Input for this task section start
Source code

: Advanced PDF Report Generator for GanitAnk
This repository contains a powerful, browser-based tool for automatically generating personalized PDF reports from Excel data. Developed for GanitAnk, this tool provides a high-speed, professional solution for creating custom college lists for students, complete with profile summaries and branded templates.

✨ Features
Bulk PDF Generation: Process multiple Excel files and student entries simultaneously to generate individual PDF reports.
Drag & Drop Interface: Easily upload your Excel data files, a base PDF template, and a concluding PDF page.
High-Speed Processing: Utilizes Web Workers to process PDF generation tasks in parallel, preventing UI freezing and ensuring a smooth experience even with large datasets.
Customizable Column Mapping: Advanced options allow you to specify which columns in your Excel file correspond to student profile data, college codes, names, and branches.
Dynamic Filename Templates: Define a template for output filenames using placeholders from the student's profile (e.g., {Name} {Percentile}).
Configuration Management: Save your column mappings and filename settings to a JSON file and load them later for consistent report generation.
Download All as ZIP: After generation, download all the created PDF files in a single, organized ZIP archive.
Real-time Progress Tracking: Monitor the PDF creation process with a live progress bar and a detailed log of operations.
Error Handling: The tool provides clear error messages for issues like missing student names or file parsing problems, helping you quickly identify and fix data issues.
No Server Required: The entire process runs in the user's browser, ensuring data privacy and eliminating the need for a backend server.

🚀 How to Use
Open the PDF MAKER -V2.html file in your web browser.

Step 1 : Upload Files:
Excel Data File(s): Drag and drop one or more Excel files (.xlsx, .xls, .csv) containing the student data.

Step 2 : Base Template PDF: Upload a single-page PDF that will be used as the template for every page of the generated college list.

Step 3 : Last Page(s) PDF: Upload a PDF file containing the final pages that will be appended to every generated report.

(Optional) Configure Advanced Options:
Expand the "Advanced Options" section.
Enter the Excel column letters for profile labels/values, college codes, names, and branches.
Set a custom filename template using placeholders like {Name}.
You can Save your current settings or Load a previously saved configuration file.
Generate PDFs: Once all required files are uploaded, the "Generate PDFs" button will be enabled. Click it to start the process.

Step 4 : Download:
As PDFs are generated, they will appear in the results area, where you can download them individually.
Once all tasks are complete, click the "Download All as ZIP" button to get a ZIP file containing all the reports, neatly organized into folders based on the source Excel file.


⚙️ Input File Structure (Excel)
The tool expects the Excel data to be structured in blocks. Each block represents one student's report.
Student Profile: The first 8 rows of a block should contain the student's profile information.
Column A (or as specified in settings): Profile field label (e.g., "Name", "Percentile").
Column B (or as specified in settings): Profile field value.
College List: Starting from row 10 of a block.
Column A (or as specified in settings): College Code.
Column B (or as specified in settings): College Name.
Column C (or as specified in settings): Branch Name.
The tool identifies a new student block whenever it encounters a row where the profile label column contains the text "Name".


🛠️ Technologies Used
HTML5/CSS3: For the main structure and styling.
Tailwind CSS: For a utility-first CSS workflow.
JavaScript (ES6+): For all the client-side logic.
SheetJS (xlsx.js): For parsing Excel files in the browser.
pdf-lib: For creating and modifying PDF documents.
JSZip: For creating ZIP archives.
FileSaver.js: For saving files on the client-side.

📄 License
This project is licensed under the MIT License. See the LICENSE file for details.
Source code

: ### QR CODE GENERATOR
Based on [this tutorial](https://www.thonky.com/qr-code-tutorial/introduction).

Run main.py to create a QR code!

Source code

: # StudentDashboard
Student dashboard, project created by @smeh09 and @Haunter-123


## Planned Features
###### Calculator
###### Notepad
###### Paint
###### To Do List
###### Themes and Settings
Input for this task section end
▶ Problem description: Only the stretch of lines that begins with the one holding "College List: Starting" and ends with the last line above belongs in the answer; please write it out exactly.

▶ Written solution:
College List: Starting from row 10 of a block.
Column A (or as specified in settings): College Code.
Column B (or as specified in settings): College Name.
Column C (or as specified in settings): Branch Name.
The tool identifies a new student block whenever it encounters a row where the profile label column contains the text "Name".


🛠️ Technologies Used
HTML5/CSS3: For the main structure and styling.
Tailwind CSS: For a utility-first CSS workflow.
JavaScript (ES6+): For all the client-side logic.
SheetJS (xlsx.js): For parsing Excel files in the browser.
pdf-lib: For creating and modifying PDF documents.
JSZip: For creating ZIP archives.
FileSaver.js: For saving files on the client-side.

📄 License
This project is licensed under the MIT License. See the LICENSE file for details.
Source code

: ### QR CODE GENERATOR
Based on [this tutorial](https://www.thonky.com/qr-code-tutorial/introduction).

Run main.py to create a QR code!

Source code

: # StudentDashboard
Student dashboard, project created by @smeh09 and @Haunter-123


## Planned Features
###### Calculator
###### Notepad
###### Paint
###### To Do List
###### Themes and Settings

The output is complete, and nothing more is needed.